Comando Sur de EE. UU.El ejército estadounidense dice que ha llevado a cabo ataques contra tres barcos a los que acusa de traficar drogas en el Océano Pacífico, matando a ocho personas.
El Comando Sur de Estados Unidos publicó imágenes de los ataques en las redes sociales y dijo que las embarcaciones estaban «tránsito por rutas de narcotráfico conocidas… y estaban involucradas en el narcotráfico».
Más de 20 embarcaciones en el Pacífico y el Caribe han sido atacadas en los últimos meses, matando al menos a 90 personas, como parte de la creciente campaña del presidente Donald Trump contra las pandillas a las que acusa de transportar drogas en la región.
Algunos expertos dicen que los ataques podrían violar las leyes que rigen los conflictos armados.
El primer ataque de Estados Unidos, el 2 de septiembre, ha sido objeto de especial atención, ya que no hubo uno sino dos ataques, y los supervivientes del primero murieron en el segundo.
Varios expertos legales le han dicho a BBC Verify que el segundo ataque al presunto barco narcotraficante venezolano por parte del ejército estadounidense probablemente fue ilegal y probablemente se consideraría una ejecución extrajudicial según el derecho internacional.
Anteriormente, un ex fiscal jefe de la Corte Penal Internacional le dijo a la BBC que la campaña militar estadounidense en general había entrado en la categoría de un ataque planificado y sistemático contra civiles en tiempos de paz.
En respuesta, la Casa Blanca dijo que había actuado de acuerdo con las leyes de los conflictos armados para proteger a Estados Unidos de los cárteles «que intentan llevar veneno a nuestras costas… destruyendo vidas estadounidenses».
Se espera que el secretario de Defensa de Estados Unidos, Pete Hegseth, informe el martes a los miembros de ambas cámaras del Congreso junto con el secretario de Estado, Marco Rubio.
Politico informó que los funcionarios estaban listos para mostrar el video del controvertido incidente del «doble toque» a todos los miembros de los comités de servicios armados de la Cámara y el Senado a finales de esta semana. Hegseth ha enfrentado presiones para hacer públicas las imágenes.
En los últimos meses, la administración Trump ha acusado a Venezuela de canalizar narcóticos hacia Estados Unidos y ha intensificado sus esfuerzos para aislar al presidente Nicolás Maduro.

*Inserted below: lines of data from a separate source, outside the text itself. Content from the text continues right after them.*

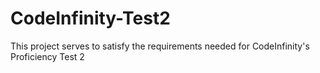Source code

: # CodeInfinity-Test2
This project serves to satisfy the requirements needed for CodeInfinity's Proficiency Test 2
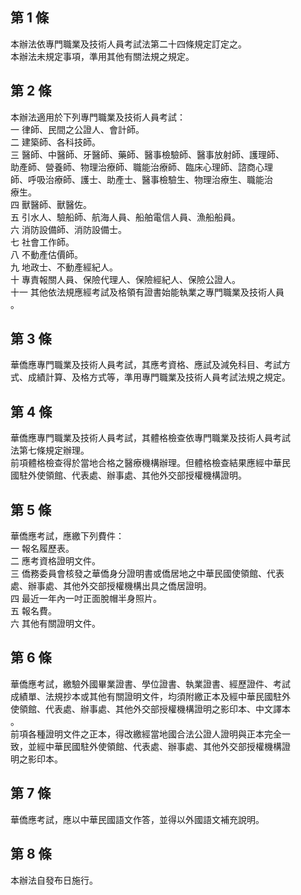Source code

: 第 1 條
-------
本辦法依專門職業及技術人員考試法第二十四條規定訂定之。  
本辦法未規定事項，準用其他有關法規之規定。

第 2 條
-------
本辦法適用於下列專門職業及技術人員考試：  
一  律師、民間之公證人、會計師。  
二  建築師、各科技師。  
三  醫師、中醫師、牙醫師、藥師、醫事檢驗師、醫事放射師、護理師、  
    助產師、營養師、物理治療師、職能治療師、臨床心理師、諮商心理  
    師、呼吸治療師、護士、助產士、醫事檢驗生、物理治療生、職能治  
    療生。  
四  獸醫師、獸醫佐。  
五  引水人、驗船師、航海人員、船舶電信人員、漁船船員。  
六  消防設備師、消防設備士。  
七  社會工作師。  
八  不動產估價師。  
九  地政士、不動產經紀人。  
十  專責報關人員、保險代理人、保險經紀人、保險公證人。  
十一  其他依法規應經考試及格領有證書始能執業之專門職業及技術人員  
      。

第 3 條
-------
華僑應專門職業及技術人員考試，其應考資格、應試及減免科目、考試方  
式、成績計算、及格方式等，準用專門職業及技術人員考試法規之規定。

第 4 條
-------
華僑應專門職業及技術人員考試，其體格檢查依專門職業及技術人員考試  
法第七條規定辦理。  
前項體格檢查得於當地合格之醫療機構辦理。但體格檢查結果應經中華民  
國駐外使領館、代表處、辦事處、其他外交部授權機構證明。

第 5 條
-------
華僑應考試，應繳下列費件：  
一  報名履歷表。  
二  應考資格證明文件。  
三  僑務委員會核發之華僑身分證明書或僑居地之中華民國使領館、代表  
    處、辦事處、其他外交部授權機構出具之僑居證明。  
四  最近一年內一吋正面脫帽半身照片。  
五  報名費。  
六  其他有關證明文件。

第 6 條
-------
華僑應考試，繳驗外國畢業證書、學位證書、執業證書、經歷證件、考試  
成績單、法規抄本或其他有關證明文件，均須附繳正本及經中華民國駐外  
使領館、代表處、辦事處、其他外交部授權機構證明之影印本、中文譯本  
。  
前項各種證明文件之正本，得改繳經當地國合法公證人證明與正本完全一  
致，並經中華民國駐外使領館、代表處、辦事處、其他外交部授權機構證  
明之影印本。

第 7 條
-------
華僑應考試，應以中華民國語文作答，並得以外國語文補充說明。

第 8 條
-------
本辦法自發布日施行。

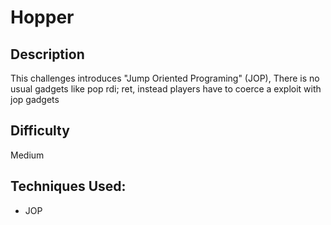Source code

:# Hopper
## Description
This challenges introduces "Jump Oriented Programing" (JOP), There is no usual gadgets like pop rdi; ret, instead players have to coerce a exploit with jop gadgets 
## Difficulty
Medium
## Techniques Used:
* JOP
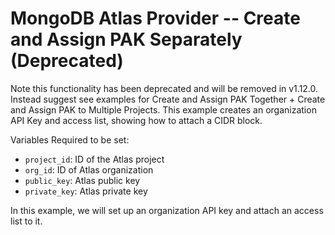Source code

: # MongoDB Atlas Provider -- Create and Assign PAK Separately (Deprecated) 

Note this functionality has been deprecated and will be removed in v1.12.0. Instead suggest see examples for Create and Assign PAK Together + Create and Assign PAK to Multiple Projects.
This example creates an organization API Key and access list, showing how to attach a CIDR block.

Variables Required to be set:
- `project_id`: ID of the Atlas project
- `org_id`: ID of Atlas organization
- `public_key`: Atlas public key
- `private_key`: Atlas  private key

In this example, we will set up an organization API key and attach an access list to it.

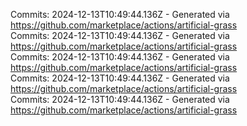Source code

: Commits: 2024-12-13T10:49:44.136Z - Generated via https://github.com/marketplace/actions/artificial-grass
<br>
Commits: 2024-12-13T10:49:44.136Z - Generated via https://github.com/marketplace/actions/artificial-grass
<br>
Commits: 2024-12-13T10:49:44.136Z - Generated via https://github.com/marketplace/actions/artificial-grass
<br>
Commits: 2024-12-13T10:49:44.136Z - Generated via https://github.com/marketplace/actions/artificial-grass
<br>
Commits: 2024-12-13T10:49:44.136Z - Generated via https://github.com/marketplace/actions/artificial-grass
<br>
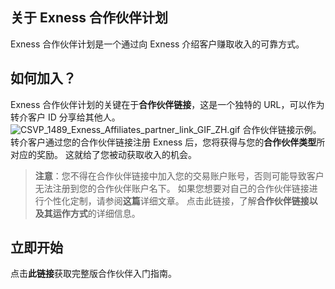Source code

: ## 关于 Exness 合作伙伴计划 ##
Exness 合作伙伴计划是一个通过向 Exness 介绍客户赚取收入的可靠方式。
## 如何加入？ ##
Exness 合作伙伴计划的关键在于**合作伙伴链接**，这是一个独特的 URL，可以作为转介客户 ID 分享给其他人。
![CSVP_1489_Exness_Affiliates_partner_link_GIF_ZH.gif](https://testingcf.jsdelivr.net/gh/jarlin8/OSS@main/exhelp/CSVP_1489_Exness_Affiliates_partner_link_GIF_ZH.gif)
合作伙伴链接示例。
转介客户通过您的合作伙伴链接注册 Exness 后，您将获得与您的**合作伙伴类型**所对应的奖励。 这就给了您被动获取收入的机会。
> **注意**：您不得在合作伙伴链接中加入您的交易账户账号，否则可能导致客户无法注册到您的合作伙伴账户名下。 如果您想要对自己的合作伙伴链接进行个性化定制，请参阅**这篇**详细文章。
点击此链接，了解**合作伙伴链接以及其运作方式**的详细信息。
## 立即开始 ##
点击**此链接**获取完整版合作伙伴入门指南。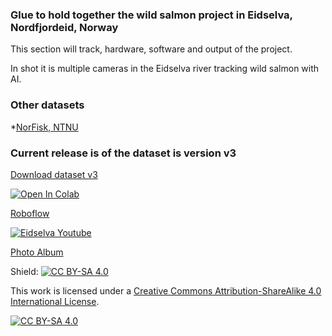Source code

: 
### Glue to hold together the wild salmon project in Eidselva, Nordfjordeid, Norway

This section will track, hardware, software and output of the project.

In shot it is multiple cameras in the Eidselva river tracking wild salmon with AI.



### Other datasets
*[NorFisk, NTNU](https://dataverse.no/dataset.xhtml?persistentId=doi:10.18710/H5G3K5)


### Current release is of the dataset is version v3
[Download dataset v3](https://github.com/jarleven/Salmon/archive/refs/tags/v3.zip "download")

[![Open In Colab](https://colab.research.google.com/assets/colab-badge.svg)](https://colab.research.google.com/github/jarleven/Salmon/blob/master/Colab/YOLOv5.ipynb)

[Roboflow](https://app.roboflow.com/atlantic-salmon-salmo-salar/fiskai/1)

[![Eidselva Youtube](https://img.shields.io/badge/YouTube-%23FF0000.svg?style=for-the-badge&logo=YouTube&logoColor=white)](https://www.youtube.com/channel/UCk5GDliDXHNr79xArEi5CBQ)

[Photo Album](https://photos.app.goo.gl/ykHRwrBYrpg7k2Rf6)




Shield: [![CC BY-SA 4.0][cc-by-sa-shield]][cc-by-sa]

This work is licensed under a
[Creative Commons Attribution-ShareAlike 4.0 International License][cc-by-sa].

[![CC BY-SA 4.0][cc-by-sa-image]][cc-by-sa]

[cc-by-sa]: http://creativecommons.org/licenses/by-sa/4.0/
[cc-by-sa-image]: https://licensebuttons.net/l/by-sa/4.0/88x31.png
[cc-by-sa-shield]: https://img.shields.io/badge/License-CC%20BY--SA%204.0-lightgrey.svg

Ha designado dos grupos criminales venezolanos, el Tren de Aragua y el Cartel de los Soles, como organizaciones terroristas extranjeras.

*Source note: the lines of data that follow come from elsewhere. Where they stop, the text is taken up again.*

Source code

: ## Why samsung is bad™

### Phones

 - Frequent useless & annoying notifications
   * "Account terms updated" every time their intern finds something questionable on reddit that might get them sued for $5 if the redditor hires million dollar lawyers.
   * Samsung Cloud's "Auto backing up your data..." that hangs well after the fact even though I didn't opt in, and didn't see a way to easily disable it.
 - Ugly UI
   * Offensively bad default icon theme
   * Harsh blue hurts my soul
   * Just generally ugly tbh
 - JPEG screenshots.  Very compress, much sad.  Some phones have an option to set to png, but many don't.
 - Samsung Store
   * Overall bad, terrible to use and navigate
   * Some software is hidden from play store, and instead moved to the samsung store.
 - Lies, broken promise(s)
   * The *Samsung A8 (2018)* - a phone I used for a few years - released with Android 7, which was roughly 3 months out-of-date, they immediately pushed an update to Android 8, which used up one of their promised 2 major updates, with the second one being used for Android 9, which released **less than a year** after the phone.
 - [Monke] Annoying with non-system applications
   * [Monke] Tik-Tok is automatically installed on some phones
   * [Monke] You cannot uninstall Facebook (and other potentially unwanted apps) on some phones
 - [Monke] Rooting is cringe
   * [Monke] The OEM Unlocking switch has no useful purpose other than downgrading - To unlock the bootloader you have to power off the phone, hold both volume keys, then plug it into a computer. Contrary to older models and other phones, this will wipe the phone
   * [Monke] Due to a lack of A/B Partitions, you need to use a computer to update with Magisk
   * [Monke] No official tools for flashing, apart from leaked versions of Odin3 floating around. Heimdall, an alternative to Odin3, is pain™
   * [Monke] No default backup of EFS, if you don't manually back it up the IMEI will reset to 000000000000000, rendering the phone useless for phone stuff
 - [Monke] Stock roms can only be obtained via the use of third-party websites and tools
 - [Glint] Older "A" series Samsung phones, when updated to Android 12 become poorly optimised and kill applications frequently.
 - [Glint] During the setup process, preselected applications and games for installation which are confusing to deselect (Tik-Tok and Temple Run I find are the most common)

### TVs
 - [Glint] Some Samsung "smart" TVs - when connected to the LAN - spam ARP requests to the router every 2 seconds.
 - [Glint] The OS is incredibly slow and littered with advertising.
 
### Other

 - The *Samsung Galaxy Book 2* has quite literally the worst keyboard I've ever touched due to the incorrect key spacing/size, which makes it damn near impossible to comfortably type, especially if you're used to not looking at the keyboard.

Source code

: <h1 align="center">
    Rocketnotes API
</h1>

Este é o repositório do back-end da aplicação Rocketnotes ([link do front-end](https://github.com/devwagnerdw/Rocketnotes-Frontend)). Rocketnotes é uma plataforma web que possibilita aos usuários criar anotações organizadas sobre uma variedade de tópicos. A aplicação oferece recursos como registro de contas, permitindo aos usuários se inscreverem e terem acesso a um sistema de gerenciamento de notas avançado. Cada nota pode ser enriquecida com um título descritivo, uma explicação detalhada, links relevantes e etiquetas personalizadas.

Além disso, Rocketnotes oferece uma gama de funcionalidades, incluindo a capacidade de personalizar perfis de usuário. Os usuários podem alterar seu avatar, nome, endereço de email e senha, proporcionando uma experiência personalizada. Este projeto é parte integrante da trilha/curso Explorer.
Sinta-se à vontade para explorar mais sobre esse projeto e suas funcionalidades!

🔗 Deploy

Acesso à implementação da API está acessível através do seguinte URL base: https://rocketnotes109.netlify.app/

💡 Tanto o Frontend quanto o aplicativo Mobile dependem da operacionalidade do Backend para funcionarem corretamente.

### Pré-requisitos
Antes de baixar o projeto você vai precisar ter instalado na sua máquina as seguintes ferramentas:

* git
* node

Miles de tropas y el USS Gerald Ford, el portaaviones más grande del mundo, han sido posicionados a poca distancia de Venezuela.
El 10 de diciembre, las fuerzas estadounidenses se apoderaron de un petrolero frente a la costa venezolana, que según Estados Unidos estaba siendo utilizado para transportar petróleo sancionado desde Venezuela e Irán en una «red de transporte ilícito de petróleo que apoyaba a organizaciones terroristas extranjeras».

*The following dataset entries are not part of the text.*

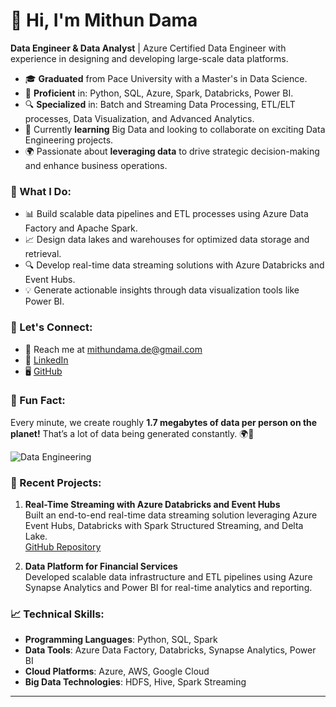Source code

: # 👋 Hi, I'm Mithun Dama

**Data Engineer & Data Analyst** | Azure Certified Data Engineer with experience in designing and developing large-scale data platforms.

- 🎓 **Graduated** from Pace University with a Master's in Data Science.
- 💼 **Proficient** in: Python, SQL, Azure, Spark, Databricks, Power BI.
- 🔍 **Specialized** in: Batch and Streaming Data Processing, ETL/ELT processes, Data Visualization, and Advanced Analytics.
- 🌱 Currently **learning** Big Data and looking to collaborate on exciting Data Engineering projects.
- 🌍 Passionate about **leveraging data** to drive strategic decision-making and enhance business operations.

### 🚀 What I Do:
- 📊 Build scalable data pipelines and ETL processes using Azure Data Factory and Apache Spark.
- 📈 Design data lakes and warehouses for optimized data storage and retrieval.
- 🔍 Develop real-time data streaming solutions with Azure Databricks and Event Hubs.
- 💡 Generate actionable insights through data visualization tools like Power BI.

### 🤝 Let's Connect:
- 📧 Reach me at [mithundama.de@gmail.com](mailto:mithundama.de@gmail.com)
- 💼 [LinkedIn](https://www.linkedin.com/in/mithun-dama-6399a2172/)
- 🖥️ [GitHub](https://github.com/MithunDataPro)

### 🧠 Fun Fact:
Every minute, we create roughly **1.7 megabytes of data per person on the planet!** That’s a lot of data being generated constantly. 🌍💾

![Data Engineering](https://github.com/user-attachments/assets/57978fa1-670d-42cc-ae83-9bc6a3acaa8d)

### 🌟 Recent Projects:
1. **Real-Time Streaming with Azure Databricks and Event Hubs**  
   Built an end-to-end real-time data streaming solution leveraging Azure Event Hubs, Databricks with Spark Structured Streaming, and Delta Lake.  
   [GitHub Repository](https://github.com/MithunDataPro/Real-Time-Streaming-with-Azure-Databricks-and-Event-Hubs.git)

2. **Data Platform for Financial Services**  
   Developed scalable data infrastructure and ETL pipelines using Azure Synapse Analytics and Power BI for real-time analytics and reporting.  

### 📈 Technical Skills:
- **Programming Languages**: Python, SQL, Spark
- **Data Tools**: Azure Data Factory, Databricks, Synapse Analytics, Power BI
- **Cloud Platforms**: Azure, AWS, Google Cloud
- **Big Data Technologies**: HDFS, Hive, Spark Streaming

---




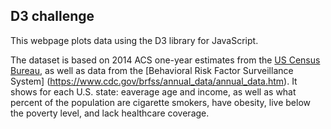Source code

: ## D3 challenge

This webpage plots data using the D3 library for JavaScript.

The dataset is based on 2014 ACS one-year estimates from the [US Census Bureau](https://data.census.gov/cedsci/), as well as data from the [Behavioral Risk Factor Surveillance System] (https://www.cdc.gov/brfss/annual_data/annual_data.htm). It shows for each U.S. state: eaverage age and income, as well as what percent of the population are cigarette smokers, have obesity, live below the poverty level, and lack healthcare coverage.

El Ministro de Relaciones Exteriores de Venezuela, Yván Gil, calificó la incautación de «piratería internacional» y afirmó que Trump quiere hacerse con el control de las vastas reservas de petróleo de Venezuela.
Como parte de la represión más amplia de Trump contra el flujo de drogas hacia Estados Unidos, ahora ha designado oficialmente al fentanilo, la droga más responsable de sobredosis mortales en Estados Unidos, como arma de destrucción masiva.